◆ Description of the task: Where in the data below does the word "difficulty" appear? Copy each line that holds it.

(Stored data entries)
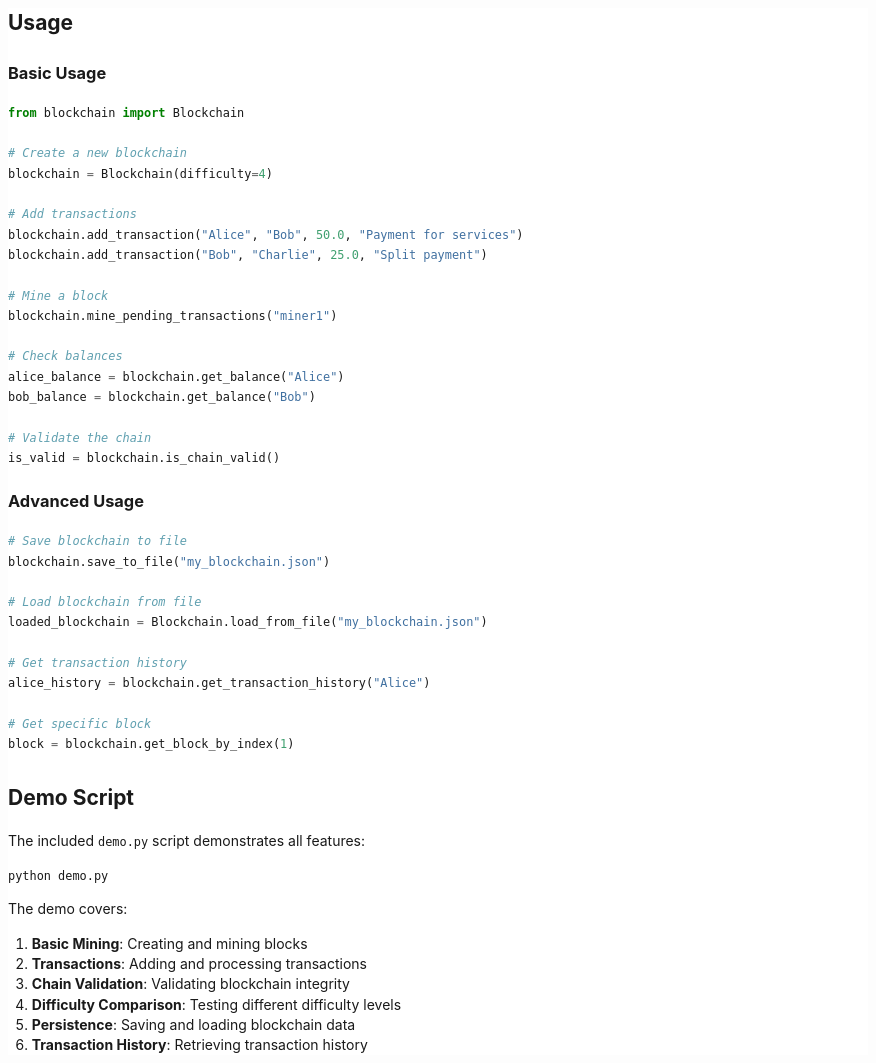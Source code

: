 ## Usage

### Basic Usage

```python
from blockchain import Blockchain

# Create a new blockchain
blockchain = Blockchain(difficulty=4)

# Add transactions
blockchain.add_transaction("Alice", "Bob", 50.0, "Payment for services")
blockchain.add_transaction("Bob", "Charlie", 25.0, "Split payment")

# Mine a block
blockchain.mine_pending_transactions("miner1")

# Check balances
alice_balance = blockchain.get_balance("Alice")
bob_balance = blockchain.get_balance("Bob")

# Validate the chain
is_valid = blockchain.is_chain_valid()
```

### Advanced Usage

```python
# Save blockchain to file
blockchain.save_to_file("my_blockchain.json")

# Load blockchain from file
loaded_blockchain = Blockchain.load_from_file("my_blockchain.json")

# Get transaction history
alice_history = blockchain.get_transaction_history("Alice")

# Get specific block
block = blockchain.get_block_by_index(1)
```

## Demo Script

The included `demo.py` script demonstrates all features:

```bash
python demo.py
```

The demo covers:
1. **Basic Mining**: Creating and mining blocks
2. **Transactions**: Adding and processing transactions
3. **Chain Validation**: Validating blockchain integrity
4. **Difficulty Comparison**: Testing different difficulty levels
5. **Persistence**: Saving and loading blockchain data
6. **Transaction History**: Retrieving transaction history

◆ Output of the task:
blockchain = Blockchain(difficulty=4)
4. **Difficulty Comparison**: Testing different difficulty levels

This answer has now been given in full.